**PROVIDED DATA:**
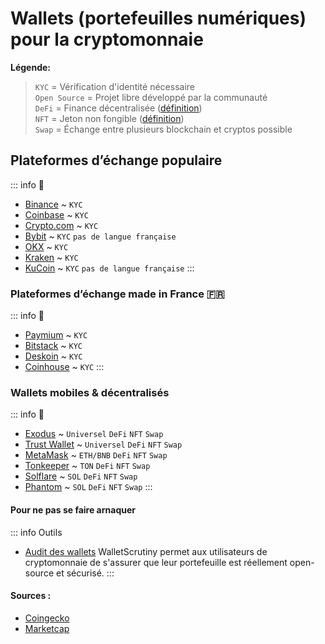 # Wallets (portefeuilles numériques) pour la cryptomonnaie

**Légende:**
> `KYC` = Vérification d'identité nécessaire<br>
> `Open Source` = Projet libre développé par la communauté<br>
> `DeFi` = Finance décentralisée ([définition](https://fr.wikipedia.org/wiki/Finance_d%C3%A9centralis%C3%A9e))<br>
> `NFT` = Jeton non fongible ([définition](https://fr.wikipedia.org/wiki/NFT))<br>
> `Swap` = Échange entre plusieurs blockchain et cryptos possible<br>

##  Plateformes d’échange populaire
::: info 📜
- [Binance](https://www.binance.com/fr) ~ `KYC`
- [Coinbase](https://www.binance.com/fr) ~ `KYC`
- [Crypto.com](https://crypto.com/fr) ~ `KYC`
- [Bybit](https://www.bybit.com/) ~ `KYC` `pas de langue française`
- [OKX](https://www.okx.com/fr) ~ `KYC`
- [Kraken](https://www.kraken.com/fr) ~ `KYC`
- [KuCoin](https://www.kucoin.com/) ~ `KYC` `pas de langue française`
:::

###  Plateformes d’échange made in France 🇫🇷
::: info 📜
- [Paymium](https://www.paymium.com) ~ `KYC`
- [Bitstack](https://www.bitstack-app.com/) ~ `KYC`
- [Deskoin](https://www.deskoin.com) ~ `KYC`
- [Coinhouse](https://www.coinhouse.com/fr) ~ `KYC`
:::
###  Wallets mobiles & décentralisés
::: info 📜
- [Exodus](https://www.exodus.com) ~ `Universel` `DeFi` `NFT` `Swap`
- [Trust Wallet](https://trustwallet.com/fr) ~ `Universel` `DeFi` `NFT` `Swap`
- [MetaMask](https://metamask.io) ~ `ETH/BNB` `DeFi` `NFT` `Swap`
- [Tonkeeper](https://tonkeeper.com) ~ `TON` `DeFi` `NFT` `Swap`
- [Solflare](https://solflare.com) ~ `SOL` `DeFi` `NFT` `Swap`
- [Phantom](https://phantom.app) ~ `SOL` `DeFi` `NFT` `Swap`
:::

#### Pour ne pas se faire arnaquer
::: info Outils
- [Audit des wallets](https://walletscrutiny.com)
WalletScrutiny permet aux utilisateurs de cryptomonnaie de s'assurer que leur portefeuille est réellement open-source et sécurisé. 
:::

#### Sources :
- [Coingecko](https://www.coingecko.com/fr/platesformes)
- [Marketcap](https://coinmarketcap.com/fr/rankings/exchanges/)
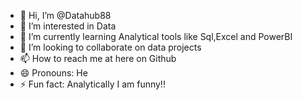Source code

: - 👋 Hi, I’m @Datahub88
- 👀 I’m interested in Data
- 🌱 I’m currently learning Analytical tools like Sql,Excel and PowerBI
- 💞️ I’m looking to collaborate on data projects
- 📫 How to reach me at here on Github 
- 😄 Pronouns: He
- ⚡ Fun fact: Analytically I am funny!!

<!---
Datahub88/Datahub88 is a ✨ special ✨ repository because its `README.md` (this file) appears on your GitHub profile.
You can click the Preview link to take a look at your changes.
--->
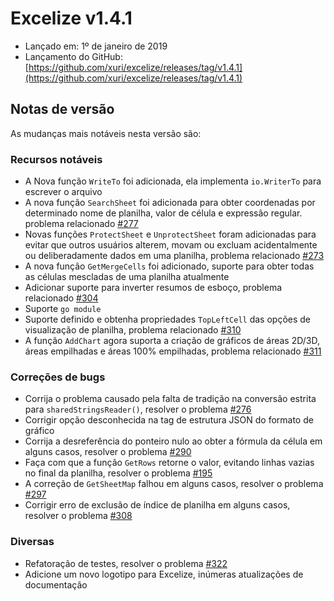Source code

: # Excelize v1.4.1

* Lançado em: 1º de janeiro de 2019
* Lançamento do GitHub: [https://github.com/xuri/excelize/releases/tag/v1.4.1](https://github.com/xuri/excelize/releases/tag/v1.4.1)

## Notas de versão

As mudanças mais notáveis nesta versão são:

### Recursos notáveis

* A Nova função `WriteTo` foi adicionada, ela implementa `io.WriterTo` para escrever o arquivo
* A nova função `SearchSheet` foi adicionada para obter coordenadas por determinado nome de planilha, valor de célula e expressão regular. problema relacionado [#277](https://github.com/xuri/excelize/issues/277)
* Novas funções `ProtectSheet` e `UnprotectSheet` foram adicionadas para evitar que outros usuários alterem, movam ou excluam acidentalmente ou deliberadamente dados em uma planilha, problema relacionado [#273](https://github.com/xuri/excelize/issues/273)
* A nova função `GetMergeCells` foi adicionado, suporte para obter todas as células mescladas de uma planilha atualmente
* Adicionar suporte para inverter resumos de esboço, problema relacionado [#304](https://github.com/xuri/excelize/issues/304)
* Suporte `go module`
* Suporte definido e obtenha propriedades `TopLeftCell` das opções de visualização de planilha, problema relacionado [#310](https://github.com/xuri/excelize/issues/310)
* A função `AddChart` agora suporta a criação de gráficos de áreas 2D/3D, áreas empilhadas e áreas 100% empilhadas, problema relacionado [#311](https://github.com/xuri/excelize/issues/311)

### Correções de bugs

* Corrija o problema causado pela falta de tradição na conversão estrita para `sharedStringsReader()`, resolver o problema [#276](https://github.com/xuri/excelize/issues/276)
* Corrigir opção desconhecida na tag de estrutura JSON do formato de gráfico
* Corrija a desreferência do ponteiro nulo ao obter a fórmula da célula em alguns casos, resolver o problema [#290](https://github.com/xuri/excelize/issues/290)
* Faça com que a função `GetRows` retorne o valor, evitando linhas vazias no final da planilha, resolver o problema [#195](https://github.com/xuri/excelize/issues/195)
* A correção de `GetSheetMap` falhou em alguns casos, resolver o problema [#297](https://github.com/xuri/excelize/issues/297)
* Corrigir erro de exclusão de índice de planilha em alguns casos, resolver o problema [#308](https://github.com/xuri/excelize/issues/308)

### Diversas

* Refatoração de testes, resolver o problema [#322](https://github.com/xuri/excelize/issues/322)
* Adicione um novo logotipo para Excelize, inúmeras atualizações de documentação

...

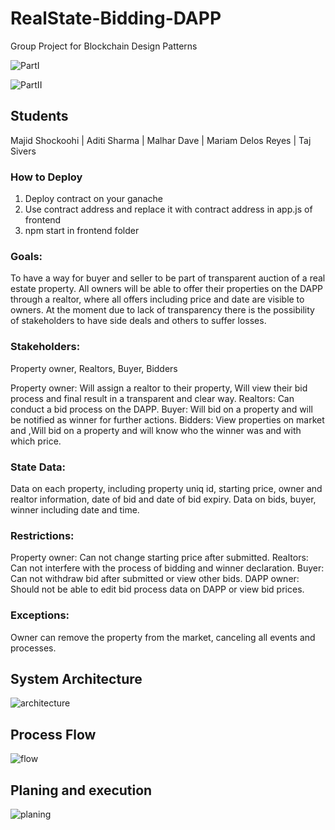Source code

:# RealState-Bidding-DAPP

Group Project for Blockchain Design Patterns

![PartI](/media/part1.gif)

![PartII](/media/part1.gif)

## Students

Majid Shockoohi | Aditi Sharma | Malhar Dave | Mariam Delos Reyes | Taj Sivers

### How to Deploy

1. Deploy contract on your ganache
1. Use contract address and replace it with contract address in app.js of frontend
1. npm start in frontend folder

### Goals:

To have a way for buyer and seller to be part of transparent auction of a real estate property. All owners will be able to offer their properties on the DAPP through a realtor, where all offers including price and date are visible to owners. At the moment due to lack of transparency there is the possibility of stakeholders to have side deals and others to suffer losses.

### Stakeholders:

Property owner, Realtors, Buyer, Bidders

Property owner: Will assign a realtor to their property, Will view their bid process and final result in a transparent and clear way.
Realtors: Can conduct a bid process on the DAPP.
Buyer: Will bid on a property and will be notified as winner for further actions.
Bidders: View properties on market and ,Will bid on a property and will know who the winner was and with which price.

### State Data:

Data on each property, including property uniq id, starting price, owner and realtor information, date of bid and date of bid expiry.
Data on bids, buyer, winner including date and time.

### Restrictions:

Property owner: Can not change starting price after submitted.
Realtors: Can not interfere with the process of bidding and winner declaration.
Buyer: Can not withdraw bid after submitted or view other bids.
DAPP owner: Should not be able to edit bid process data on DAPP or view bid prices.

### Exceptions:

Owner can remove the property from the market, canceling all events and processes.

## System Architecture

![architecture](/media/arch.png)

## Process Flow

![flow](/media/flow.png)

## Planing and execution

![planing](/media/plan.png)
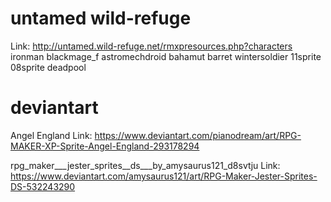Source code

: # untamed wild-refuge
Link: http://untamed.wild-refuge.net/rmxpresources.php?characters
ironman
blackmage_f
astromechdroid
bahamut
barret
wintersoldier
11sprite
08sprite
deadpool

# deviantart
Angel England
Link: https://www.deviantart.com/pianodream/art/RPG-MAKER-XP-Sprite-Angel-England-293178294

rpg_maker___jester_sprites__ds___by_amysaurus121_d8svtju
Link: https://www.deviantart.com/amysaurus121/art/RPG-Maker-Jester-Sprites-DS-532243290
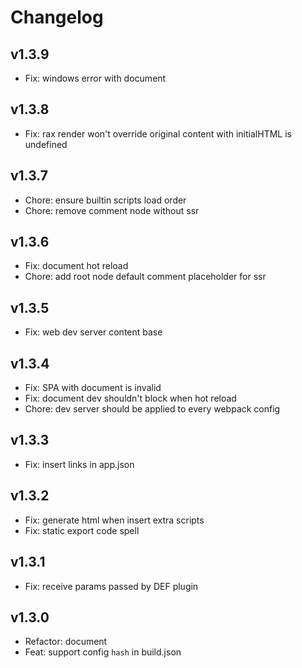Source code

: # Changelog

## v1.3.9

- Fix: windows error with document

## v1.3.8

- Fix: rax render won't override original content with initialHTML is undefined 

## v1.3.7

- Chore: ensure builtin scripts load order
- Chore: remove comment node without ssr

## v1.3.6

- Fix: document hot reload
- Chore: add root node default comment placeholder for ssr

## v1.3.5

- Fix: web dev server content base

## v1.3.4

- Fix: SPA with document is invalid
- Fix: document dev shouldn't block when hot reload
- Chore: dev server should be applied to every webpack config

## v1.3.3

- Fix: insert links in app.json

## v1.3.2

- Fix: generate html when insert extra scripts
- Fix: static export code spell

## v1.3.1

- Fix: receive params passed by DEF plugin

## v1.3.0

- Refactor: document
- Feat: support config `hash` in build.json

**PROBLEM REQUIREMENTS:**
Report every line containing the string "Plateformes" in the material.

**COMPLETED TASK:**
##  Plateformes d’échange populaire
###  Plateformes d’échange made in France 🇫🇷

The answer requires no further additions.